LOS ANGELES (CNN/Money) - Calling any one particular title at the Electronic Entertainment Expo (E3) "the best" is never a winning game. So much of that decision relies on individual tastes, age, and favorite genre that there's no way to make a fair assessment.
Still, there are certainly titles that stand above the rest each year. And there are breakout games that seem destined to be monster hits at retail in the coming holiday season. That's what we mean by "ones to watch."
Before we list those, though, a couple of caveats. First: Deadlines mean even less to game developers than they do to reporters. They'll promise a title by a certain date, then blow past that date without batting an eye. (Several developers, to their credit – and gamer frustration – have stopped making predictions, only saying the game will ship "when it's done.") So there's no guarantee these games will be in stores in time for the holidays this year.
Second: Early looks at games can be deceiving. There are thousands of games on the show floor, so we obviously didn't have time to thoroughly test them all. What's fun for five or 10 minutes at E3 can be tedious or confusing in the living room.
That said: Here's what we think you'll be hearing a lot about in the months to come.
Blinx, The Time Sweeper (Microsoft Xbox) – Microsoft needed a hit game at this show – and it could have one with Blinx. The major hurdle will be trying to describe the game. (The company's first attempt at its pre-show press conference fell flat, but word of mouth began to spread fast once the show began.) Blinx is a cat – and a janitor - who must save the world from time monsters. The curve here is that through power-ups, Blinx can pause, fast-forward and reverse time. Granted, it sounds a little strange, but the gameplay is definitely addictive. And the title has "franchise" written all over it. It won't be the game that saves the Xbox, but it will keep the buzz going for another few months.
The Legend of Zelda (Nintendo GameCube) – The screenshot you see to the left really doesn't do "The Legend of Zelda" justice. And Nintendo knows this, so don't expect to see a whole lot more in the coming months. To see the game in action, though, will convert the doubters. Of course, with the name "Zelda" on it, Nintendo's all-but-guaranteed to see millions of copies. The cartoon-ish graphics are known as cel-shading in the industry and they haven't really worked in most previous games. They do here.
The Sims Online (PC) – "The Sims" is a genuine phenomenon. It's the best selling game of all time – and now it's looking to bring its players together. Gameplay is similar in style to the single-player game, so as not to alienate the core audience, but the community aspects should hold some appeal. The question is: Will "Sims" fans be willing to pay a monthly subscription fee? Online gaming has been a niche market in the PC gaming world. But if any game is going to bring online into the mainstream, this is it.
Wario World (Nintendo GameCube) – You may have heard a lot more about "Super Mario Sunshine," but this title featuring the happy plumber's evil alter-ego is a heck of a lot of fun. Gameplay styles are similar to the Mario title, but "Wario World" will appeal to older gamers as well as younger ones.

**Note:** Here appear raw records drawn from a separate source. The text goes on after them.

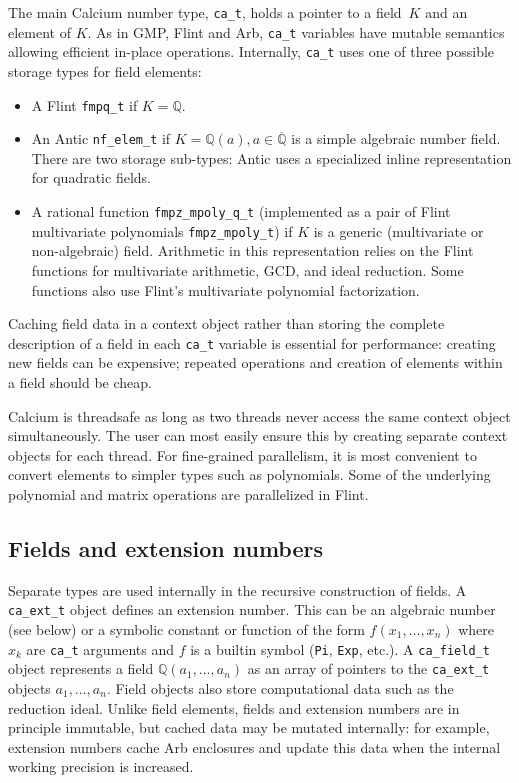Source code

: \documentclass[11pt,a4paper]{article}
\begin{document}
The main Calcium number type, \texttt{ca\_t}, holds a pointer
to a field~$K$ and an element of $K$.
As in GMP, Flint and Arb, \texttt{ca\_t} variables have mutable semantics
allowing efficient in-place operations.
Internally, \texttt{ca\_t} uses one of three possible storage types
for field elements:
\begin{itemize}
\item A Flint \texttt{fmpq\_t} if $K = \mathbb{Q}$.
\item An Antic \texttt{nf\_elem\_t} if $K = \mathbb{Q}(a), a \in \overline{\mathbb{Q}}$ is a simple algebraic number field. There are two storage sub-types: Antic uses a specialized inline representation for quadratic fields.
\item A rational function \texttt{fmpz\_mpoly\_q\_t} (implemented as a pair of Flint multivariate polynomials \texttt{fmpz\_mpoly\_t}) if $K$ is a generic (multivariate or non-algebraic) field. Arithmetic in this representation relies on the Flint functions for multivariate arithmetic, GCD, and ideal reduction. Some functions also use Flint's multivariate polynomial factorization.
\end{itemize}

Caching field data in a context object rather than storing the
complete description of a field in each \texttt{ca\_t} variable
is essential for performance: creating new fields can be
expensive; repeated operations and creation of elements within a field
should be cheap.


Calcium is threadsafe as long as two threads never
access the same context object simultaneously. The user can most easily
ensure this by creating separate context objects for each thread.
For fine-grained parallelism, it is most convenient to
convert elements to simpler types such as polynomials.
Some of the underlying polynomial and matrix operations
are parallelized in Flint.


\subsection{Fields and extension numbers}

Separate types are used internally
in the recursive construction of fields.
A \texttt{ca\_ext\_t} object
defines an extension number.
This can be an algebraic number (see below)
or a symbolic constant or function of the form $f(x_1,\ldots,x_n)$
where $x_k$ are \texttt{ca\_t} arguments and $f$ is a builtin
symbol (\texttt{Pi}, \texttt{Exp}, etc.).
A \texttt{ca\_field\_t} object represents a field
$\mathbb{Q}(a_1,\ldots,a_n)$
as an array of pointers to the \texttt{ca\_ext\_t} objects
$a_1,\ldots,a_n$.
Field objects also store computational
data such as the reduction ideal.
Unlike field elements, fields and extension numbers are in principle immutable,
but cached data may be mutated internally: for example, extension numbers
cache Arb enclosures
and update this data when the internal working precision is increased.
\end{document}
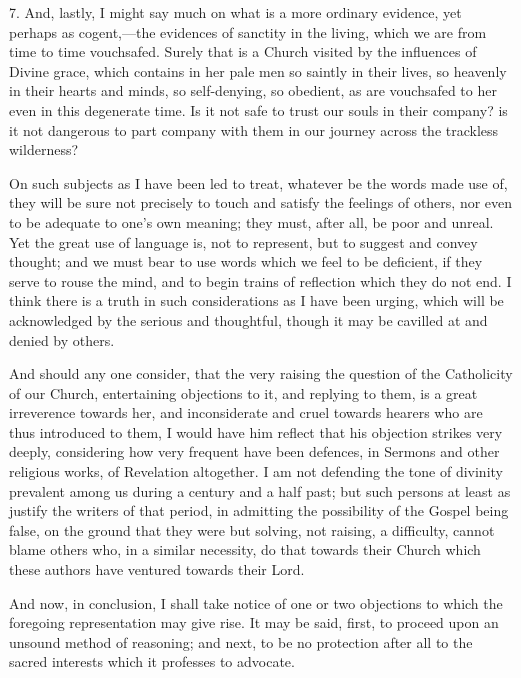 7. And, lastly, I might say much on what is a more ordinary
evidence, yet perhaps as cogent,—the evidences of sanctity in the
living, which we are from time to time vouchsafed. Surely that is a
Church visited by the influences of Divine grace, which contains in
her pale men so saintly in their lives, so heavenly in their hearts
and minds, so self-denying, so obedient, as are vouchsafed to her even
in this degenerate time. Is it not safe to trust our souls in their
company? is it not dangerous to part company with them in our journey
across the trackless wilderness?

On such subjects as I have been led to treat, whatever be the words
made use of, they will be sure not precisely to touch and satisfy the
feelings of others, nor even to be adequate to one's own meaning; they
must, after all, be poor and unreal. Yet the great use of language is,
not to represent, but to suggest and convey thought; and we must bear
to use words which we feel to be deficient, if they serve to rouse the
mind, and to begin trains of reflection which they do not end. I think
there is a truth in such considerations as I have been urging, which
will be acknowledged by the serious and thoughtful, though it may be
cavilled at and denied by others.

And should any one consider, that the very raising the question of
the Catholicity of our Church, entertaining objections to it, and
replying to them, is a great irreverence towards her, and
inconsiderate and cruel towards hearers who are thus introduced to
them, I would have him reflect that his objection strikes very deeply,
considering how very frequent have been defences, in Sermons and other
religious works, of Revelation altogether. I am not defending the tone
of divinity prevalent among us during a century and a half past; but
such persons at least as justify the writers of that period, in
admitting the possibility of the Gospel being false, on the ground
that they were but solving, not raising, a difficulty, cannot blame
others who, in a similar necessity, do that towards their Church which
these authors have ventured towards their Lord.

And now, in conclusion, I shall take notice of one or two
objections to which the foregoing representation may give rise. It may
be said, first, to proceed upon an unsound method of reasoning; and
next, to be no protection after all to the sacred interests which it
professes to advocate.

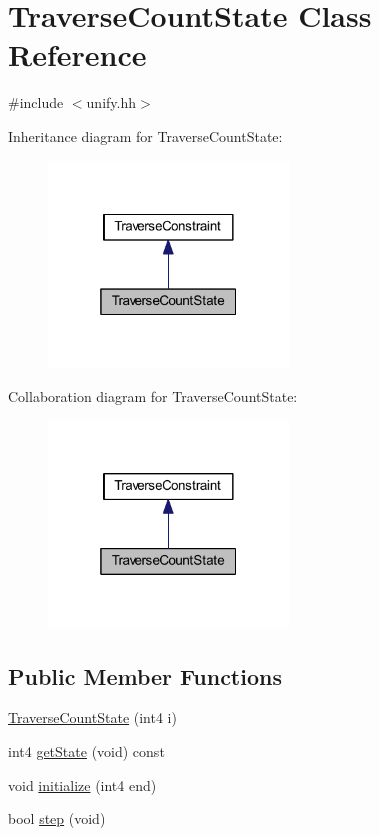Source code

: \hypertarget{class_traverse_count_state}{}\section{Traverse\+Count\+State Class Reference}
\label{class_traverse_count_state}


{\ttfamily \#include $<$unify.\+hh$>$}



Inheritance diagram for Traverse\+Count\+State\+:
\nopagebreak
\begin{figure}[H]
\begin{center}
\leavevmode
\includegraphics[width=181pt]{class_traverse_count_state__inherit__graph}
\end{center}
\end{figure}


Collaboration diagram for Traverse\+Count\+State\+:
\nopagebreak
\begin{figure}[H]
\begin{center}
\leavevmode
\includegraphics[width=181pt]{class_traverse_count_state__coll__graph}
\end{center}
\end{figure}
\subsection*{Public Member Functions}
\begin{DoxyCompactItemize}
\item 
\mbox{\hyperlink{class_traverse_count_state_ae003c367c0e05caf62befa815b047148}{Traverse\+Count\+State}} (int4 i)
\item 
int4 \mbox{\hyperlink{class_traverse_count_state_a3090ac13f5036cd991a297f15584a649}{get\+State}} (void) const
\item 
void \mbox{\hyperlink{class_traverse_count_state_a5ddb09f879e051ef21602a3c283d6216}{initialize}} (int4 end)
\item 
bool \mbox{\hyperlink{class_traverse_count_state_aa628724934c8b276caddeb1158eb9ce0}{step}} (void)
\end{DoxyCompactItemize}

Lord of the Rings: The Two Towers (Sony PlayStation) – Like "Zelda," the adjacent screenshot doesn't really show the potential of this game. (It was taken a month before E3 and the game has progressed greatly in that time.) Set to release right before the second "Lord of the Rings" movie, the game incorporates elements of 2001's smash hit, "The Fellowship of the Ring," and its sequel and namesake, "The Two Towers." It could be a bit seller simply by riding the film's coattails, but this is a title that could easily be a hit on its own.

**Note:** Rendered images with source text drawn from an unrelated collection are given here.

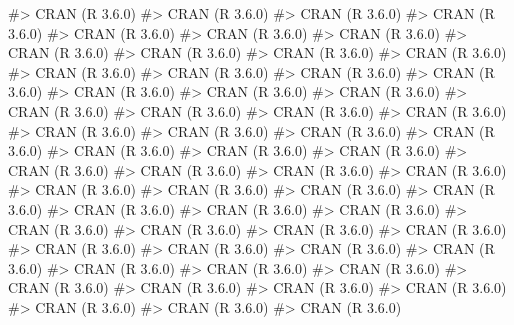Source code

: \documentclass[
]{jss}
\begin{document}
\begin{CodeChunk}
\begin{CodeOutput}
#>  CRAN (R 3.6.0)                          
#>  CRAN (R 3.6.0)                          
#>  CRAN (R 3.6.0)                          
#>  CRAN (R 3.6.0)                          
#>  CRAN (R 3.6.0)                          
#>  CRAN (R 3.6.0)                          
#>  CRAN (R 3.6.0)                          
#>  CRAN (R 3.6.0)                          
#>  CRAN (R 3.6.0)                          
#>  CRAN (R 3.6.0)                          
#>  CRAN (R 3.6.0)                          
#>  CRAN (R 3.6.0)                          
#>  CRAN (R 3.6.0)                          
#>  CRAN (R 3.6.0)                          
#>  CRAN (R 3.6.0)                          
#>  CRAN (R 3.6.0)                          
#>  CRAN (R 3.6.0)                          
#>  CRAN (R 3.6.0)                          
#>  CRAN (R 3.6.0)                          
#>  CRAN (R 3.6.0)                          
#>  CRAN (R 3.6.0)                          
#>  CRAN (R 3.6.0)                          
#>  CRAN (R 3.6.0)                          
#>  CRAN (R 3.6.0)                          
#>  CRAN (R 3.6.0)                          
#>  CRAN (R 3.6.0)                          
#>  CRAN (R 3.6.0)                          
#>  CRAN (R 3.6.0)                          
#>  CRAN (R 3.6.0)                          
#>  CRAN (R 3.6.0)                          
#>  CRAN (R 3.6.0)                          
#>  CRAN (R 3.6.0)                          
#>  CRAN (R 3.6.0)                          
#>  CRAN (R 3.6.0)                          
#>  CRAN (R 3.6.0)                          
#>  CRAN (R 3.6.0)                          
#>  CRAN (R 3.6.0)                          
#>  CRAN (R 3.6.0)                          
#>  CRAN (R 3.6.0)                          
#>  CRAN (R 3.6.0)                          
#>  CRAN (R 3.6.0)                          
#>  CRAN (R 3.6.0)                          
#>  CRAN (R 3.6.0)                          
#>  CRAN (R 3.6.0)                          
#>  CRAN (R 3.6.0)                          
#>  CRAN (R 3.6.0)                          
#>  CRAN (R 3.6.0)                          
#>  CRAN (R 3.6.0)                          
#>  CRAN (R 3.6.0)                          
#>  CRAN (R 3.6.0)                          
#>  CRAN (R 3.6.0)                          
#>  CRAN (R 3.6.0)                          
#>  CRAN (R 3.6.0)                          
#>  CRAN (R 3.6.0)                          
#>  CRAN (R 3.6.0)                          
#>  CRAN (R 3.6.0)                          
#>  CRAN (R 3.6.0)                          
#>  CRAN (R 3.6.0)                          

\end{CodeOutput}
\end{CodeChunk}
\end{document}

Doom III (PC) – Actually, there's no way on the face of the earth you'll see this one on store shelves this year. Publisher Activision is predicting a 2003 release, but there's no guarantee that will happen either. It doesn't matter. id Software has redefined what a gaming graphics engine can do with this title – and the story looks to be a truly spooky one (people were cowering during the demo at the show). Doom III's cinematic-quality graphics and graphic violence are bound to court controversy, but that doesn't diminish the fact that id has once again shown that it's the best action gaming developer in the industry.